■ Exercise aim:
The data below is to be transcribed word for word; pictures are to be excluded.

** Supplied data follows **

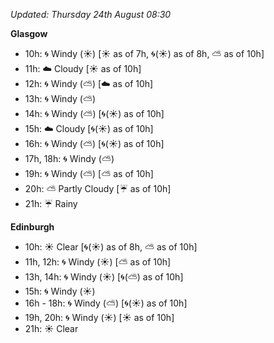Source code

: *Updated: Thursday 24th August 08:30*

**Glasgow**

* 10h: :cyclone: Windy (:sunny:) [:sunny: as of 7h, :cyclone:(:sunny:) as of 8h, :partly_sunny: as of 10h]
* 11h: :cloud: Cloudy [:sunny: as of 10h]
* 12h: :cyclone: Windy (:partly_sunny:) [:cloud: as of 10h]
* 13h: :cyclone: Windy (:partly_sunny:)
* 14h: :cyclone: Windy (:partly_sunny:) [:cyclone:(:sunny:) as of 10h]
* 15h: :cloud: Cloudy [:cyclone:(:sunny:) as of 10h]
* 16h: :cyclone: Windy (:partly_sunny:) [:cyclone:(:sunny:) as of 10h]
* 17h, 18h: :cyclone: Windy (:partly_sunny:)
* 19h: :cyclone: Windy (:partly_sunny:) [:partly_sunny: as of 10h]
* 20h: :partly_sunny: Partly Cloudy [:umbrella: as of 10h]
* 21h: :umbrella: Rainy

**Edinburgh**

* 10h: :sunny: Clear [:cyclone:(:sunny:) as of 8h, :partly_sunny: as of 10h]
* 11h, 12h: :cyclone: Windy (:sunny:) [:partly_sunny: as of 10h]
* 13h, 14h: :cyclone: Windy (:sunny:) [:cyclone:(:partly_sunny:) as of 10h]
* 15h: :cyclone: Windy (:sunny:)
* 16h - 18h: :cyclone: Windy (:partly_sunny:) [:cyclone:(:sunny:) as of 10h]
* 19h, 20h: :cyclone: Windy (:sunny:) [:sunny: as of 10h]
* 21h: :sunny: Clear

** End of Supplied data **

■ Result for this exercise:
Source code

: *Updated: Thursday 24th August 08:30*

**Glasgow**

* 10h: :cyclone: Windy (:sunny:) [:sunny: as of 7h, :cyclone:(:sunny:) as of 8h, :partly_sunny: as of 10h]
* 11h: :cloud: Cloudy [:sunny: as of 10h]
* 12h: :cyclone: Windy (:partly_sunny:) [:cloud: as of 10h]
* 13h: :cyclone: Windy (:partly_sunny:)
* 14h: :cyclone: Windy (:partly_sunny:) [:cyclone:(:sunny:) as of 10h]
* 15h: :cloud: Cloudy [:cyclone:(:sunny:) as of 10h]
* 16h: :cyclone: Windy (:partly_sunny:) [:cyclone:(:sunny:) as of 10h]
* 17h, 18h: :cyclone: Windy (:partly_sunny:)
* 19h: :cyclone: Windy (:partly_sunny:) [:partly_sunny: as of 10h]
* 20h: :partly_sunny: Partly Cloudy [:umbrella: as of 10h]
* 21h: :umbrella: Rainy

**Edinburgh**

* 10h: :sunny: Clear [:cyclone:(:sunny:) as of 8h, :partly_sunny: as of 10h]
* 11h, 12h: :cyclone: Windy (:sunny:) [:partly_sunny: as of 10h]
* 13h, 14h: :cyclone: Windy (:sunny:) [:cyclone:(:partly_sunny:) as of 10h]
* 15h: :cyclone: Windy (:sunny:)
* 16h - 18h: :cyclone: Windy (:partly_sunny:) [:cyclone:(:sunny:) as of 10h]
* 19h, 20h: :cyclone: Windy (:sunny:) [:sunny: as of 10h]
* 21h: :sunny: Clear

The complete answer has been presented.